Your task —
I need the lines below from the one with "upon the current HEAD" down to the one with "all in one go." reproduced exactly, both ends included, and nothing else.

(Plain-text document sources)

──────

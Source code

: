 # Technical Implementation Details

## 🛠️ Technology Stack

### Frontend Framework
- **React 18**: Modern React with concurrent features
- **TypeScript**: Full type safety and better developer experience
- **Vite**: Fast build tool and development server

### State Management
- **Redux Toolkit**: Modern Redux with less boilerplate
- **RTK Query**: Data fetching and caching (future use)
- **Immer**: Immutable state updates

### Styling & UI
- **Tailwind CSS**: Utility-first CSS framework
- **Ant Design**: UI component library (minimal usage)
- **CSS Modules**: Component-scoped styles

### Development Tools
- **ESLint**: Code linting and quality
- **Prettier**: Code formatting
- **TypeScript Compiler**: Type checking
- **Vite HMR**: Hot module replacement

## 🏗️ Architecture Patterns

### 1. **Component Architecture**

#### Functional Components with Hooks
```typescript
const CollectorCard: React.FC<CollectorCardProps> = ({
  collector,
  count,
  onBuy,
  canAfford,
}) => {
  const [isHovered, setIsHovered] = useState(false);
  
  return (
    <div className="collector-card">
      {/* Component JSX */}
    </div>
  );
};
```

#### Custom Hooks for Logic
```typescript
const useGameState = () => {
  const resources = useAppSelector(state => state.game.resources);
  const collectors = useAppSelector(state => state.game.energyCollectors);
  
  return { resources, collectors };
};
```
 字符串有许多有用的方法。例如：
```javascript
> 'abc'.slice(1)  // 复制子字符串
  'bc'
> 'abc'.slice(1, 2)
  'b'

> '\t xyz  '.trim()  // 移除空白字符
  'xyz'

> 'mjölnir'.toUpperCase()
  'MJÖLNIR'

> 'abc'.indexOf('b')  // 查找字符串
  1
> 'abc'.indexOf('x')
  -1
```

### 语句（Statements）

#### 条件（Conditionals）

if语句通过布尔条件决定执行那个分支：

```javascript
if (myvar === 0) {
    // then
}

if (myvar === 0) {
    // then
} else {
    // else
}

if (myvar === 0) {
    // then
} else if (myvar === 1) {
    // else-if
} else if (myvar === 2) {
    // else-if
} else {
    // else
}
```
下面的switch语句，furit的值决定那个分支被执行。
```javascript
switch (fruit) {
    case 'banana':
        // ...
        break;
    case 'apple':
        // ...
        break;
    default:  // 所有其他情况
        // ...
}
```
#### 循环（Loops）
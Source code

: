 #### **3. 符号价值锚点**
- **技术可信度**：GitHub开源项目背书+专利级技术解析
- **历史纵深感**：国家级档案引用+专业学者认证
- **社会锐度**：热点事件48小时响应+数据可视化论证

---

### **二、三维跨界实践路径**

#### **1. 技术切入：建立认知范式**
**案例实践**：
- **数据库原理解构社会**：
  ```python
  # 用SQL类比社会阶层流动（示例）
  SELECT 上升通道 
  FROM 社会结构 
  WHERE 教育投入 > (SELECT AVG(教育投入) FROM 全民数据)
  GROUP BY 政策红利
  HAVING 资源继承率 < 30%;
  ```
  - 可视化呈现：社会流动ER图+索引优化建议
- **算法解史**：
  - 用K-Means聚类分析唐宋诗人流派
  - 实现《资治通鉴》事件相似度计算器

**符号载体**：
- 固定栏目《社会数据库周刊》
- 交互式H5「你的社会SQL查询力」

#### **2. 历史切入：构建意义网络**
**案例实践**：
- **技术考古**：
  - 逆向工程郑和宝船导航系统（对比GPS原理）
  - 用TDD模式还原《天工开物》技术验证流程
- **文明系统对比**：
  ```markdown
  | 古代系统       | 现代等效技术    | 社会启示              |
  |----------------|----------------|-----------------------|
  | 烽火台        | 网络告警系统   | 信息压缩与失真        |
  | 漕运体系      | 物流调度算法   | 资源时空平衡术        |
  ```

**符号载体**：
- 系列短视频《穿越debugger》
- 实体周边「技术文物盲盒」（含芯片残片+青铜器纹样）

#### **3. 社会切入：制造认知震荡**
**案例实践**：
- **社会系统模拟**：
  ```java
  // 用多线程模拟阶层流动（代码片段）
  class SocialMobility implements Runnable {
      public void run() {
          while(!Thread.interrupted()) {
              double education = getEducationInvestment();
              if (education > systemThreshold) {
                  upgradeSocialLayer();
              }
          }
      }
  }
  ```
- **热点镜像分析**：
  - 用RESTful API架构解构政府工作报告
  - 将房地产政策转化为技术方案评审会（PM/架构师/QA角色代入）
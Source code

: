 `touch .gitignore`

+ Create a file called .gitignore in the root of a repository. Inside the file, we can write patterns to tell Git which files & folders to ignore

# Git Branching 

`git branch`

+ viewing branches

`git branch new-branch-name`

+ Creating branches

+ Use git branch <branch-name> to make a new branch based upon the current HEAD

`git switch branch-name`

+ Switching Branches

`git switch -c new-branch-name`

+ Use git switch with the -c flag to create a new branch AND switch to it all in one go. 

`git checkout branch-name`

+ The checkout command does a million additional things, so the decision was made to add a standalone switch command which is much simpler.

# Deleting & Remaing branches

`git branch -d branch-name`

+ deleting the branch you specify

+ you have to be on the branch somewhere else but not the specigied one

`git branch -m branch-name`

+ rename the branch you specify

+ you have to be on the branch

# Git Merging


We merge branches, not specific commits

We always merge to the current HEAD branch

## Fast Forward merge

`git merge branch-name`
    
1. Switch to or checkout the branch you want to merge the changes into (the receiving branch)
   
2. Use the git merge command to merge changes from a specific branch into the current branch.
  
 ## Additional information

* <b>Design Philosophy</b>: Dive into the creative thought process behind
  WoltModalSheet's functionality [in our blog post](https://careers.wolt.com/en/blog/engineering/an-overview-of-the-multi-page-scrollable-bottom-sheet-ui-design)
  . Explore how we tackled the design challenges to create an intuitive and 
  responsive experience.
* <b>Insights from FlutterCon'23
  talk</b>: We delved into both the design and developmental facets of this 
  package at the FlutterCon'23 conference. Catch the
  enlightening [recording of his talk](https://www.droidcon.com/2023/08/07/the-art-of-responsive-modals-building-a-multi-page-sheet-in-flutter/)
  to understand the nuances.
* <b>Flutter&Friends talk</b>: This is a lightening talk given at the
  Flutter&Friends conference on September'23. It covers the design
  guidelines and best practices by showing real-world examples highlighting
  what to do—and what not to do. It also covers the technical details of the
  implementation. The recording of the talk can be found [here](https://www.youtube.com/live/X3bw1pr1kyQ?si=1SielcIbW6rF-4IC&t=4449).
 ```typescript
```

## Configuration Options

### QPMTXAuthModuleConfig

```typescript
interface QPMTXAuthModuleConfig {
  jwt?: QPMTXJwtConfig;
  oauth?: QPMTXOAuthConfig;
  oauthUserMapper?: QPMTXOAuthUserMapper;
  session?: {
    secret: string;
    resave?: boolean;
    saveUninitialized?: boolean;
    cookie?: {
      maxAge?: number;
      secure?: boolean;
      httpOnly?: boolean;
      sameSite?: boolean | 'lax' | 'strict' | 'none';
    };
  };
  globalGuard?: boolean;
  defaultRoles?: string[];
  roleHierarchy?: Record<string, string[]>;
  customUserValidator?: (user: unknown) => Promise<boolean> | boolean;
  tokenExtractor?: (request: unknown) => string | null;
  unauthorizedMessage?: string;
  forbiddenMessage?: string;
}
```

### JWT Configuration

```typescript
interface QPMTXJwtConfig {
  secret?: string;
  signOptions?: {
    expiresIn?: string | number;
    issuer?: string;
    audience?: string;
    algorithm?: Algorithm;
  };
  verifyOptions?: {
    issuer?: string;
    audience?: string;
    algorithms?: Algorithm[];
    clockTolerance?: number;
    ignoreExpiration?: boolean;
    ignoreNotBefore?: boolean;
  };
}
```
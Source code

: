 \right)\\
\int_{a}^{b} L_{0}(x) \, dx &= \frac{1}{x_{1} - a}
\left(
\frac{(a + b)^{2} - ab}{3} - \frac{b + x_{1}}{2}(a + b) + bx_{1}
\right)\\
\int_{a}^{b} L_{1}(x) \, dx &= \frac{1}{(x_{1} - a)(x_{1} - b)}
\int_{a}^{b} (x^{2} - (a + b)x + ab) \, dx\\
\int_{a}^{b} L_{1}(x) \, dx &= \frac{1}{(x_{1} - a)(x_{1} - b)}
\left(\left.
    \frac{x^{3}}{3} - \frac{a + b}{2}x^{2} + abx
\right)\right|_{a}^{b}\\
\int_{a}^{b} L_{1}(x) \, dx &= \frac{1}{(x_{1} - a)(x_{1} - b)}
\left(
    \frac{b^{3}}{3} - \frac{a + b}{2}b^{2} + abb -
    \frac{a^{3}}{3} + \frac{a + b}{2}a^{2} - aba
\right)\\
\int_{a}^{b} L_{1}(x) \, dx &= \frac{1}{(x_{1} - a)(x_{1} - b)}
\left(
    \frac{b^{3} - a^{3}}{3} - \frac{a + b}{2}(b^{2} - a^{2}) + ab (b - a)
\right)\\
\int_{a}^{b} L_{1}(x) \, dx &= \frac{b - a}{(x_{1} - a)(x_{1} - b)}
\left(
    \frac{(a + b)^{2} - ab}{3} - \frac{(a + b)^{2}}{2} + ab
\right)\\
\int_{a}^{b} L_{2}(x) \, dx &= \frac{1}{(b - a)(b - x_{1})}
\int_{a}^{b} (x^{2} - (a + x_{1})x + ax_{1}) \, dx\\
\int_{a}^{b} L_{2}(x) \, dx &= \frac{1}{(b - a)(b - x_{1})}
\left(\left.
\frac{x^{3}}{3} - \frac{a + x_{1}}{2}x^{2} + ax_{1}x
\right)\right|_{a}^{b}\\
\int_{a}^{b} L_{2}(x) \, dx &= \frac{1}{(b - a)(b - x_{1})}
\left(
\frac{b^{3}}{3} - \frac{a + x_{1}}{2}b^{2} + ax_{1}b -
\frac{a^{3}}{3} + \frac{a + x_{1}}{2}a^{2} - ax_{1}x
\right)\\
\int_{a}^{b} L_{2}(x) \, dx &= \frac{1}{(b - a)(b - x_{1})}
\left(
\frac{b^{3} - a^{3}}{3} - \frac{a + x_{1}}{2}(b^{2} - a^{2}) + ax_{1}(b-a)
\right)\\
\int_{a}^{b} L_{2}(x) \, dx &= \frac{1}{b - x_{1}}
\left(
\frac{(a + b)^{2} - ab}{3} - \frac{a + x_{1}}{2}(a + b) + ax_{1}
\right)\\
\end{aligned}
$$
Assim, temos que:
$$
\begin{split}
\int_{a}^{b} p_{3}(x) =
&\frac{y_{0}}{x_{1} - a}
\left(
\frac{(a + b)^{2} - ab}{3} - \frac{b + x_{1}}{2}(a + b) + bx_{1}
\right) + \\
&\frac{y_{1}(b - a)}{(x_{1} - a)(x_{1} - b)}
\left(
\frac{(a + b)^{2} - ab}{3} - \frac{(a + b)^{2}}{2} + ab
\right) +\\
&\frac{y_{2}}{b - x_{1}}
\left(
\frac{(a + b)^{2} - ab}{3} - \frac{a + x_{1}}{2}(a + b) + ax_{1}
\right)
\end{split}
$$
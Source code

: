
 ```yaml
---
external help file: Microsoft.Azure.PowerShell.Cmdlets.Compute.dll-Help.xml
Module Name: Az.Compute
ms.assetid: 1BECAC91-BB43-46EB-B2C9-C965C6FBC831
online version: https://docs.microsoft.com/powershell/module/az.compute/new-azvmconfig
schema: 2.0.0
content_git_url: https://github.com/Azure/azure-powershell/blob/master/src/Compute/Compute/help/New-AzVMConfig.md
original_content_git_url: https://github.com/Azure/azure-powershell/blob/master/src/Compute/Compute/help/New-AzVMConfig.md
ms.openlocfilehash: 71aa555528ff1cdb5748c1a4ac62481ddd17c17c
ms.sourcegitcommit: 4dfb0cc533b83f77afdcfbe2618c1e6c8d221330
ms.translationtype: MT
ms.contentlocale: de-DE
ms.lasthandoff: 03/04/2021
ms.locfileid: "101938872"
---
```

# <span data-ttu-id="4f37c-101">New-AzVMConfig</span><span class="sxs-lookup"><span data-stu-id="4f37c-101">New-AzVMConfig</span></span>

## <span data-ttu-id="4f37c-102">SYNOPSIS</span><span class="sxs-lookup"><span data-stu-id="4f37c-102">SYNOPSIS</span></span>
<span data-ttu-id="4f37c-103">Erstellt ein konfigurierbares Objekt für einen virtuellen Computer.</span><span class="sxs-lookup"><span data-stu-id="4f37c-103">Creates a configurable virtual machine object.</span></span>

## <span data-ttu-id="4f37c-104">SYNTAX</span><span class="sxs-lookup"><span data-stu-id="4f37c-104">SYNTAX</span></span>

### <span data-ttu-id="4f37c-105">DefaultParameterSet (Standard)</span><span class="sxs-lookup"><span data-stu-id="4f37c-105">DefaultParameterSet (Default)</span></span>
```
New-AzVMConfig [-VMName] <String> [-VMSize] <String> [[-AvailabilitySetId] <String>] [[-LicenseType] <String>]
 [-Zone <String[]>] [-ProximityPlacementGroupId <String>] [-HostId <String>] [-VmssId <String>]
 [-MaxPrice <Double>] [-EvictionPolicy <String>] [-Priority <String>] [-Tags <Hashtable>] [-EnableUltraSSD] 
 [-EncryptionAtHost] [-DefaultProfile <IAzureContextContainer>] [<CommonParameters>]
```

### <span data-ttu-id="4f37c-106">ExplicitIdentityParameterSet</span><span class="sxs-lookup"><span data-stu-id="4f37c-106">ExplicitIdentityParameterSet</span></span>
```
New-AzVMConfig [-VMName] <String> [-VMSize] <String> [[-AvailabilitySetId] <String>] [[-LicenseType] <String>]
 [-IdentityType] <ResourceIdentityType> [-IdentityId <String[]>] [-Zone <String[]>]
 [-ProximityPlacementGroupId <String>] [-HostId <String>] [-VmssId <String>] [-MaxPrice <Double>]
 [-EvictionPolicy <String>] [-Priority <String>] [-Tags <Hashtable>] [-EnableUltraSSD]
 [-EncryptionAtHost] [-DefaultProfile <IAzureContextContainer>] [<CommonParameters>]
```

──────

Answer section —
+ Use git branch <branch-name> to make a new branch based upon the current HEAD

`git switch branch-name`

+ Switching Branches

`git switch -c new-branch-name`

+ Use git switch with the -c flag to create a new branch AND switch to it all in one go. 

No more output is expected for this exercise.